### PROBLEM TO WORK ON
Without including any images, output the listing below exactly.

________________________

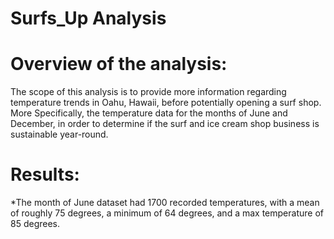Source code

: # Surfs_Up Analysis

# Overview of the analysis:

The scope of this analysis is to provide more information regarding temperature trends in Oahu, Hawaii, before potentially opening a surf shop. More 
Specifically, the temperature data for the months of June and December, in order to determine if the surf and ice cream shop business is sustainable year-round.

# Results:

*The month of June dataset had 1700 recorded temperatures, with a mean of roughly 75 degrees, a minimum of 64 degrees, and a max temperature of 85 degrees.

________________________

### SOLUTION
Source code

: # Surfs_Up Analysis

# Overview of the analysis:

The scope of this analysis is to provide more information regarding temperature trends in Oahu, Hawaii, before potentially opening a surf shop. More 
Specifically, the temperature data for the months of June and December, in order to determine if the surf and ice cream shop business is sustainable year-round.

# Results:

*The month of June dataset had 1700 recorded temperatures, with a mean of roughly 75 degrees, a minimum of 64 degrees, and a max temperature of 85 degrees.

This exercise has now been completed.